First, create your EBS volumes:

aws ec2 --region <region> create-volume --availability-zone <availability zone> --size 50
{
    "AvailabilityZone": "<availability zone>", 
    "MultiAttachEnabled": false, 
    "Tags": [], 
    "Encrypted": false, 
    "VolumeType": "gp2", 
    "VolumeId": "<vol -id>", 
    "State": "creating", 
    "Iops": 150, 
    "SnapshotId": "", 
    "CreateTime": "2020-11-03T18:36:21.000Z", 
    "Size": 50
}

Create Persistent Volume(PV) that has the EBS volume created above hardcoded:

cat > ebs-static-pv.yaml << EOF
apiVersion: v1
kind: PersistentVolume
metadata:
  name: ebs-static-pv
spec:
  capacity:
    storage: 5Gi
  accessModes:
    - ReadWriteOnce
  storageClassName: gp2
  awsElasticBlockStore:
    fsType: ext4
    volumeID: <vol -id>
EOF

kubectl apply -f ebs-static-pv.yaml -n <namespace>

Create Persistent Volume Claim(PVC) for the Persistent Volume created above:

cat > ebs-static-pvc.yaml << EOF
kind: PersistentVolumeClaim
apiVersion: v1
metadata:
  name: ebs-static-pvc
spec:
  accessModes:
    - ReadWriteOnce
  resources:
    requests:
      storage: 5Gi
  volumeName: ebs-static-pv
EOF

kubectl apply -f ebs-static-pvc.yaml -n <namespace>

PVC - ebs-static-pvc can be used by spark developer to mount to the spark pod

NOTE: Pods running in EKS worker nodes can only attach to the EBS volume provisioned in the same AZ as the EKS worker node.
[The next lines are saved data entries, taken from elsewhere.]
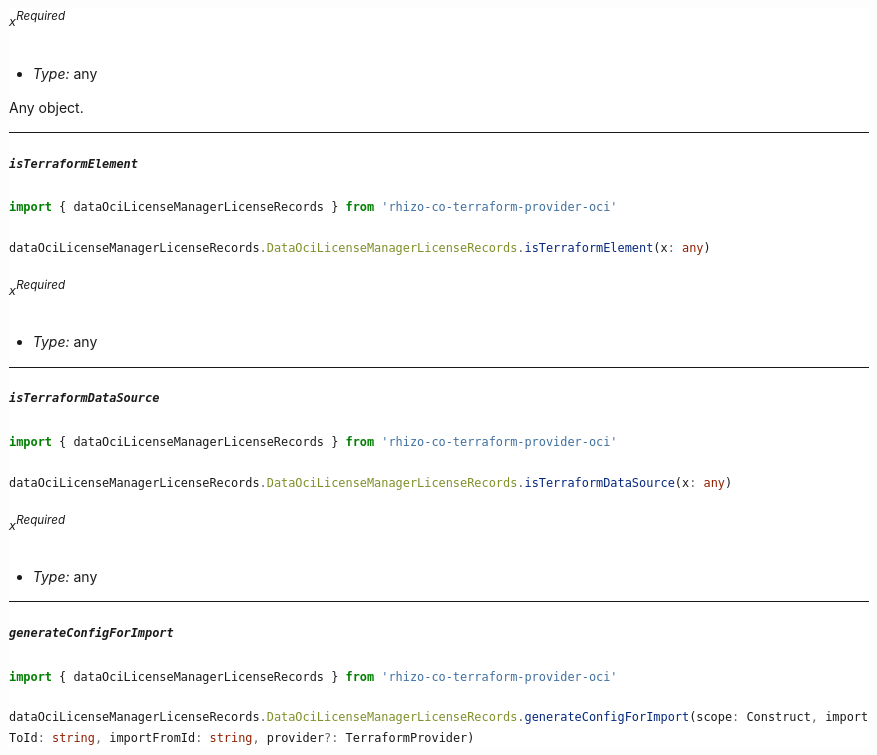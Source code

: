 ###### `x`<sup>Required</sup> <a name="x" id="rhizo-co-terraform-provider-oci.dataOciLicenseManagerLicenseRecords.DataOciLicenseManagerLicenseRecords.isConstruct.parameter.x"></a>

- *Type:* any

Any object.

---

##### `isTerraformElement` <a name="isTerraformElement" id="rhizo-co-terraform-provider-oci.dataOciLicenseManagerLicenseRecords.DataOciLicenseManagerLicenseRecords.isTerraformElement"></a>

```typescript
import { dataOciLicenseManagerLicenseRecords } from 'rhizo-co-terraform-provider-oci'

dataOciLicenseManagerLicenseRecords.DataOciLicenseManagerLicenseRecords.isTerraformElement(x: any)
```

###### `x`<sup>Required</sup> <a name="x" id="rhizo-co-terraform-provider-oci.dataOciLicenseManagerLicenseRecords.DataOciLicenseManagerLicenseRecords.isTerraformElement.parameter.x"></a>

- *Type:* any

---

##### `isTerraformDataSource` <a name="isTerraformDataSource" id="rhizo-co-terraform-provider-oci.dataOciLicenseManagerLicenseRecords.DataOciLicenseManagerLicenseRecords.isTerraformDataSource"></a>

```typescript
import { dataOciLicenseManagerLicenseRecords } from 'rhizo-co-terraform-provider-oci'

dataOciLicenseManagerLicenseRecords.DataOciLicenseManagerLicenseRecords.isTerraformDataSource(x: any)
```

###### `x`<sup>Required</sup> <a name="x" id="rhizo-co-terraform-provider-oci.dataOciLicenseManagerLicenseRecords.DataOciLicenseManagerLicenseRecords.isTerraformDataSource.parameter.x"></a>

- *Type:* any

---

##### `generateConfigForImport` <a name="generateConfigForImport" id="rhizo-co-terraform-provider-oci.dataOciLicenseManagerLicenseRecords.DataOciLicenseManagerLicenseRecords.generateConfigForImport"></a>

```typescript
import { dataOciLicenseManagerLicenseRecords } from 'rhizo-co-terraform-provider-oci'

dataOciLicenseManagerLicenseRecords.DataOciLicenseManagerLicenseRecords.generateConfigForImport(scope: Construct, importToId: string, importFromId: string, provider?: TerraformProvider)
```
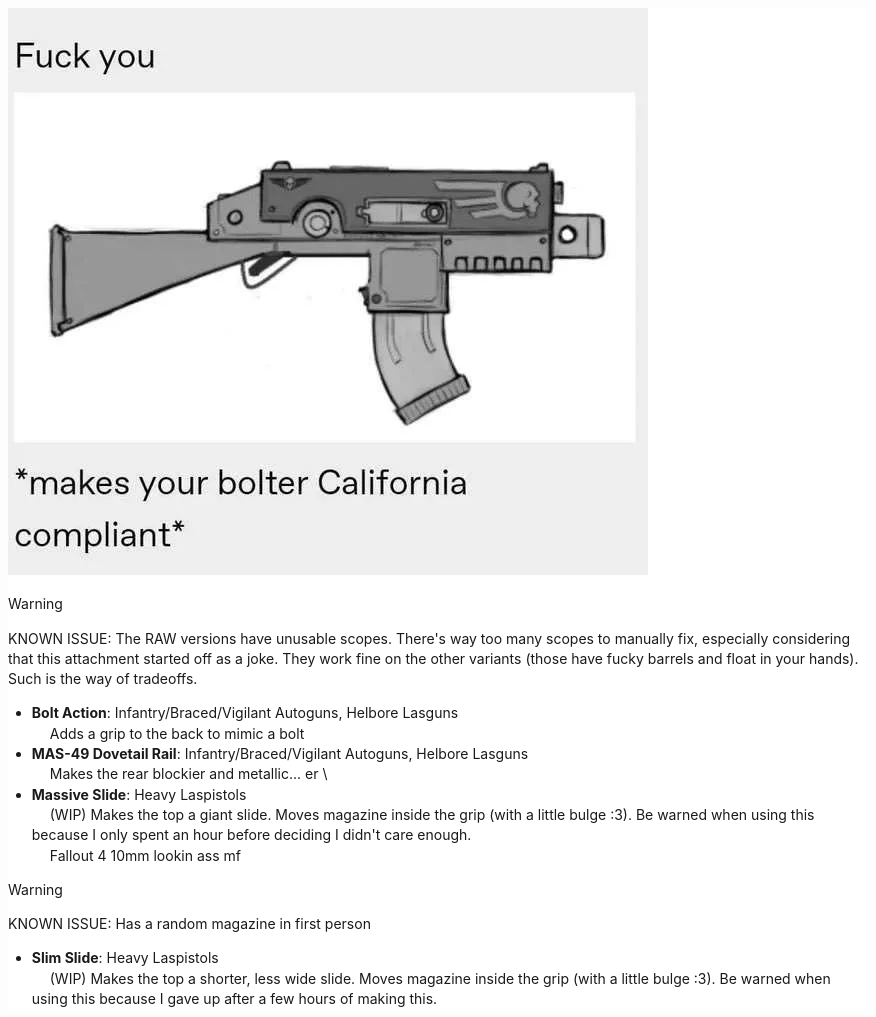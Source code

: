 ![california bolter pic](./assets/images/california_bolter.webp)

> [!WARNING]
> 
> KNOWN ISSUE: The RAW versions have unusable scopes. There's way too many scopes to manually fix, especially considering that this attachment started off as a joke. They work fine on the other variants (those have fucky barrels and float in your hands). Such is the way of tradeoffs.

- **Bolt Action**: Infantry/Braced/Vigilant Autoguns, Helbore Lasguns  \
&emsp; Adds a grip to the back to mimic a bolt
- **MAS-49 Dovetail Rail**: Infantry/Braced/Vigilant Autoguns, Helbore Lasguns  \
&emsp; Makes the rear blockier and metallic... er  \
- **Massive Slide**: Heavy Laspistols  \
&emsp; (WIP) Makes the top a giant slide. Moves magazine inside the grip (with a little bulge :3). Be warned when using this because I only spent an hour before deciding I didn't care enough.  \
&emsp; Fallout 4 10mm lookin ass mf

> [!WARNING]
> 
> KNOWN ISSUE: Has a random magazine in first person

- **Slim Slide**: Heavy Laspistols  \
&emsp; (WIP) Makes the top a shorter, less wide slide. Moves magazine inside the grip (with a little bulge :3). Be warned when using this because I gave up after a few hours of making this.
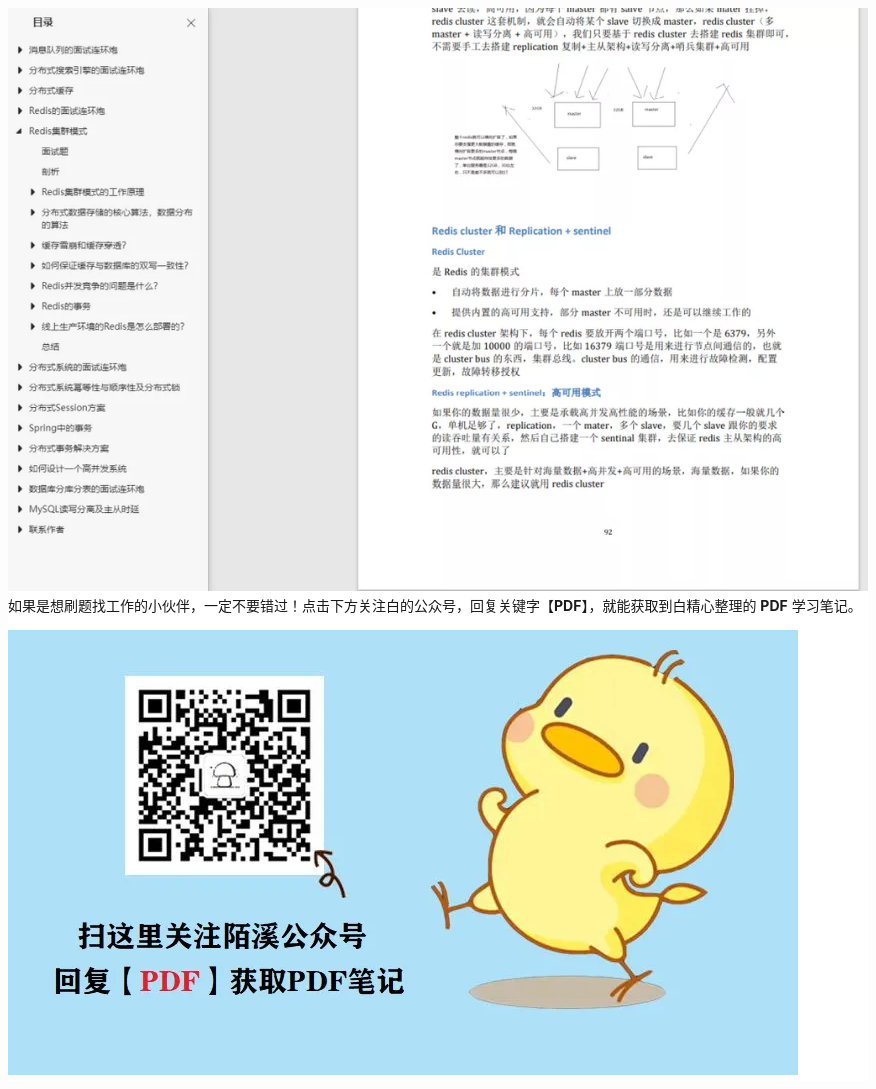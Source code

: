 ![面试突击宝典](images/640-1639703352981.webp)如果是想刷题找工作的小伙伴，一定不要错过！点击下方关注白的公众号，回复关键字【**PDF**】，就能获取到白精心整理的 **PDF** 学习笔记。

![获取白的开源笔记](images/640-1639703369328.webp)

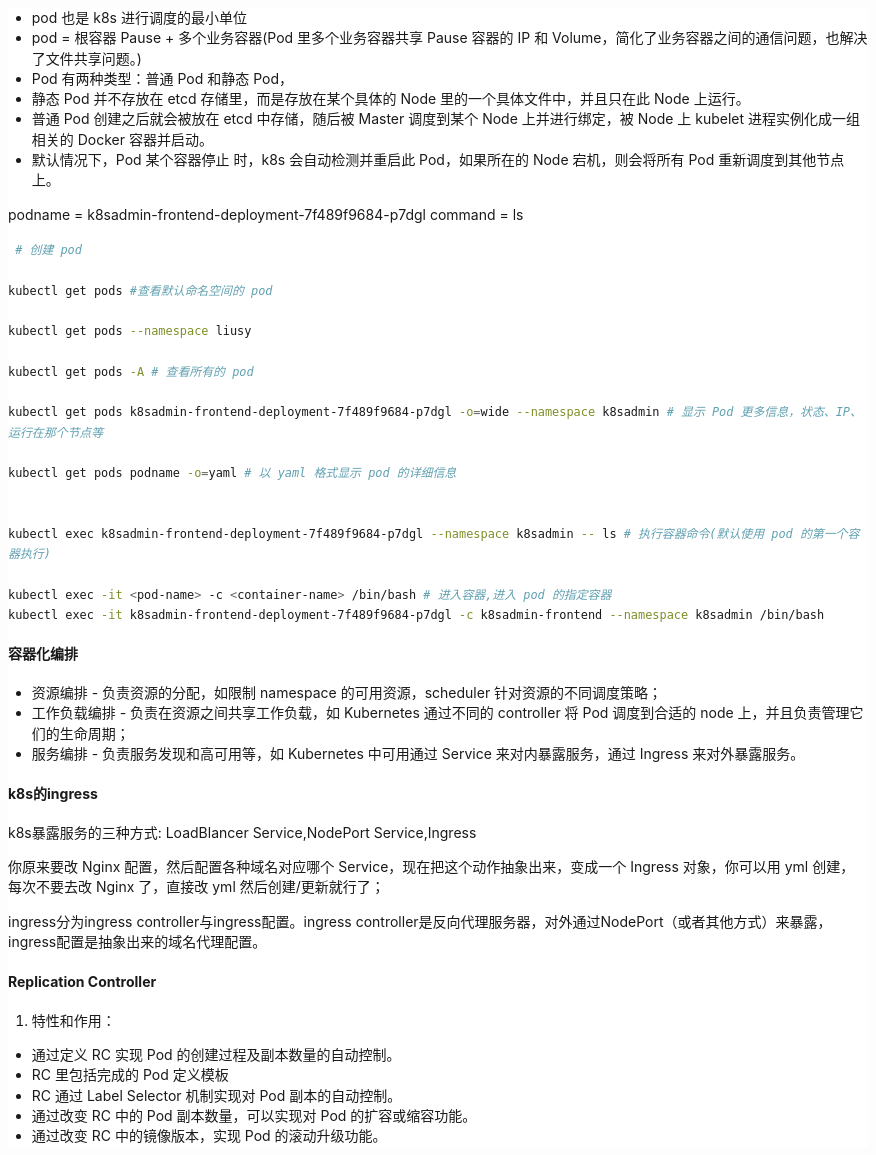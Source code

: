    - pod 也是 k8s 进行调度的最小单位
   - pod = 根容器 Pause + 多个业务容器(Pod 里多个业务容器共享 Pause 容器的 IP 和 Volume，简化了业务容器之间的通信问题，也解决了文件共享问题。)
   - Pod 有两种类型：普通 Pod 和静态 Pod，
   - 静态 Pod 并不存放在 etcd 存储里，而是存放在某个具体的 Node 里的一个具体文件中，并且只在此 Node 上运行。
   - 普通 Pod 创建之后就会被放在 etcd 中存储，随后被 Master 调度到某个 Node 上并进行绑定，被 Node 上 kubelet 进程实例化成一组相关的 Docker 容器并启动。
   - 默认情况下，Pod 某个容器停止 时，k8s 会自动检测并重启此 Pod，如果所在的 Node 宕机，则会将所有 Pod 重新调度到其他节点上。

   podname = k8sadmin-frontend-deployment-7f489f9684-p7dgl
   command = ls

   ```bash
    # 创建 pod

   kubectl get pods #查看默认命名空间的 pod

   kubectl get pods --namespace liusy

   kubectl get pods -A # 查看所有的 pod

   kubectl get pods k8sadmin-frontend-deployment-7f489f9684-p7dgl -o=wide --namespace k8sadmin # 显示 Pod 更多信息，状态、IP、运行在那个节点等

   kubectl get pods podname -o=yaml # 以 yaml 格式显示 pod 的详细信息


   kubectl exec k8sadmin-frontend-deployment-7f489f9684-p7dgl --namespace k8sadmin -- ls # 执行容器命令(默认使用 pod 的第一个容器执行)

   kubectl exec -it <pod-name> -c <container-name> /bin/bash # 进入容器,进入 pod 的指定容器
   kubectl exec -it k8sadmin-frontend-deployment-7f489f9684-p7dgl -c k8sadmin-frontend --namespace k8sadmin /bin/bash
   ```

#### 容器化编排

- 资源编排 - 负责资源的分配，如限制 namespace 的可用资源，scheduler 针对资源的不同调度策略；
- 工作负载编排 - 负责在资源之间共享工作负载，如 Kubernetes 通过不同的 controller 将 Pod 调度到合适的 node 上，并且负责管理它们的生命周期；
- 服务编排 - 负责服务发现和高可用等，如 Kubernetes 中可用通过 Service 来对内暴露服务，通过 Ingress 来对外暴露服务。

#### k8s的ingress

k8s暴露服务的三种方式: LoadBlancer Service,NodePort Service,Ingress

你原来要改 Nginx 配置，然后配置各种域名对应哪个 Service，现在把这个动作抽象出来，变成一个 Ingress 对象，你可以用 yml 创建，每次不要去改 Nginx 了，直接改 yml 然后创建/更新就行了；

ingress分为ingress controller与ingress配置。ingress controller是反向代理服务器，对外通过NodePort（或者其他方式）来暴露，ingress配置是抽象出来的域名代理配置。

#### Replication Controller

1. 特性和作用：

- 通过定义 RC 实现 Pod 的创建过程及副本数量的自动控制。
- RC 里包括完成的 Pod 定义模板
- RC 通过 Label Selector 机制实现对 Pod 副本的自动控制。
- 通过改变 RC 中的 Pod 副本数量，可以实现对 Pod 的扩容或缩容功能。
- 通过改变 RC 中的镜像版本，实现 Pod 的滚动升级功能。
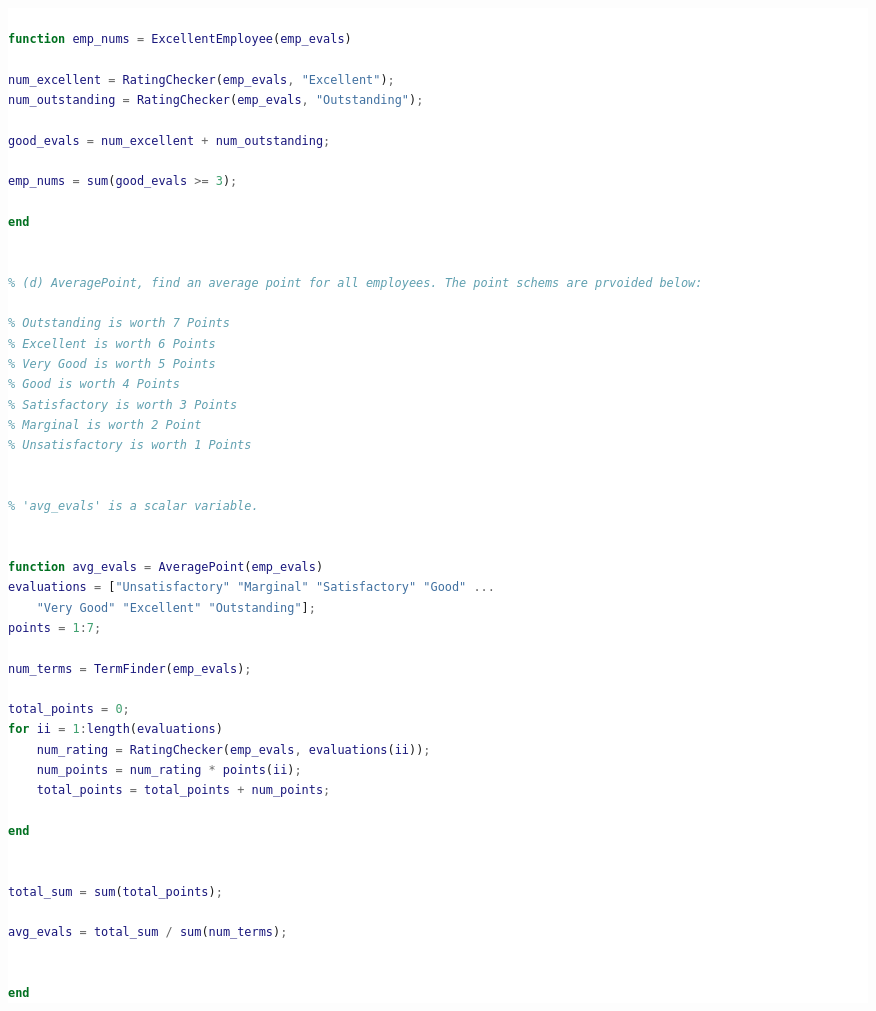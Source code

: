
 ```matlab

function emp_nums = ExcellentEmployee(emp_evals)

num_excellent = RatingChecker(emp_evals, "Excellent");
num_outstanding = RatingChecker(emp_evals, "Outstanding");

good_evals = num_excellent + num_outstanding;

emp_nums = sum(good_evals >= 3);

end


% (d) AveragePoint, find an average point for all employees. The point schems are prvoided below:

% Outstanding is worth 7 Points
% Excellent is worth 6 Points
% Very Good is worth 5 Points
% Good is worth 4 Points
% Satisfactory is worth 3 Points
% Marginal is worth 2 Point
% Unsatisfactory is worth 1 Points


% 'avg_evals' is a scalar variable. 


function avg_evals = AveragePoint(emp_evals)
evaluations = ["Unsatisfactory" "Marginal" "Satisfactory" "Good" ...
    "Very Good" "Excellent" "Outstanding"];
points = 1:7;

num_terms = TermFinder(emp_evals);

total_points = 0;
for ii = 1:length(evaluations)
    num_rating = RatingChecker(emp_evals, evaluations(ii));
    num_points = num_rating * points(ii);
    total_points = total_points + num_points;

end


total_sum = sum(total_points);

avg_evals = total_sum / sum(num_terms);


end
```
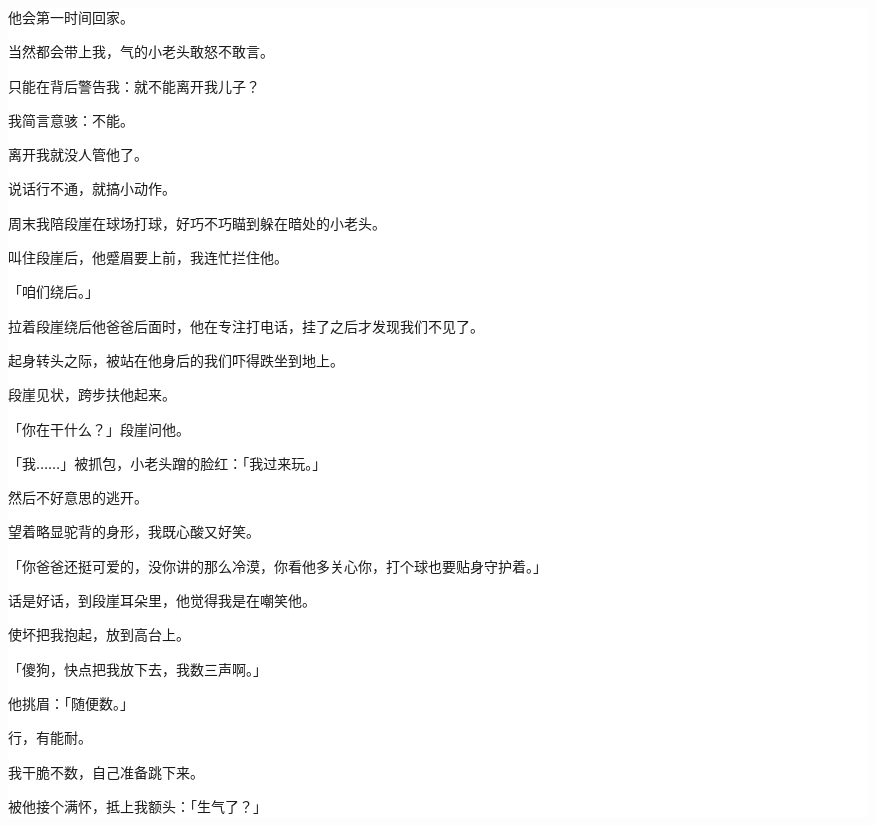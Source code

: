 
他会第一时间回家。


当然都会带上我，气的小老头敢怒不敢言。


只能在背后警告我：就不能离开我儿子？


我简言意骇：不能。


离开我就没人管他了。


说话行不通，就搞小动作。


周末我陪段崖在球场打球，好巧不巧瞄到躲在暗处的小老头。


叫住段崖后，他蹙眉要上前，我连忙拦住他。


「咱们绕后。」


拉着段崖绕后他爸爸后面时，他在专注打电话，挂了之后才发现我们不见了。


起身转头之际，被站在他身后的我们吓得跌坐到地上。


段崖见状，跨步扶他起来。


「你在干什么？」段崖问他。


「我……」被抓包，小老头蹭的脸红：「我过来玩。」


然后不好意思的逃开。


望着略显驼背的身形，我既心酸又好笑。


「你爸爸还挺可爱的，没你讲的那么冷漠，你看他多关心你，打个球也要贴身守护着。」


话是好话，到段崖耳朵里，他觉得我是在嘲笑他。


使坏把我抱起，放到高台上。


「傻狗，快点把我放下去，我数三声啊。」


他挑眉：「随便数。」


行，有能耐。


我干脆不数，自己准备跳下来。


被他接个满怀，抵上我额头：「生气了？」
Use node selectors to schedule pods on EKS worker nodes the specified AZ.

Spark Developer Tasks

Request

cat >spark-python-in-s3-ebs-static-localdir.json << EOF
{
  "name": "spark-python-in-s3-ebs-static-localdir", 
  "virtualClusterId": "<virtual-cluster-id>", 
  "executionRoleArn": "<execution-role-arn>", 
  "releaseLabel": "emr-6.2.0-latest", 
  "jobDriver": {
    "sparkSubmitJobDriver": {
      "entryPoint": "s3://<s3 prefix>/trip-count-fsx.py", 
       "sparkSubmitParameters": "--conf spark.driver.cores=5 --conf spark.executor.instances=10 --conf spark.executor.memory=20G --conf spark.driver.memory=15G --conf spark.executor.cores=6 "
    }
  }, 
  "configurationOverrides": {
    "applicationConfiguration": [
      {
        "classification": "spark-defaults", 
        "properties": {
          "spark.kubernetes.driver.volumes.persistentVolumeClaim.spark-local-dir-sparkspill.options.claimName":"ebs-static-pvc",
          "spark.kubernetes.driver.volumes.persistentVolumeClaim.spark-local-dir-sparkspill.mount.path":"/var/spark/spill/",
          "spark.kubernetes.driver.volumes.persistentVolumeClaim.spark-local-dir-sparkspill.mount.readOnly":"false",
         }
      }
    ], 
    "monitoringConfiguration": {
      "cloudWatchMonitoringConfiguration": {
        "logGroupName": "/emr-containers/jobs", 
        "logStreamNamePrefix": "demo"
      }, 
      "s3MonitoringConfiguration": {
        "logUri": "s3://joblogs"
      }
    }
  }
}
EOF
aws emr-containers start-job-run --cli-input-json file:///spark-python-in-s3-ebs-static-localdir.json

Observed Behavior:
When the job gets started, the pre-provisioned EBS volume is mounted to driver pod. You can exec into the driver container to verify that the EBS volume is mounted. Also you can verify the mount from the driver pod's spec.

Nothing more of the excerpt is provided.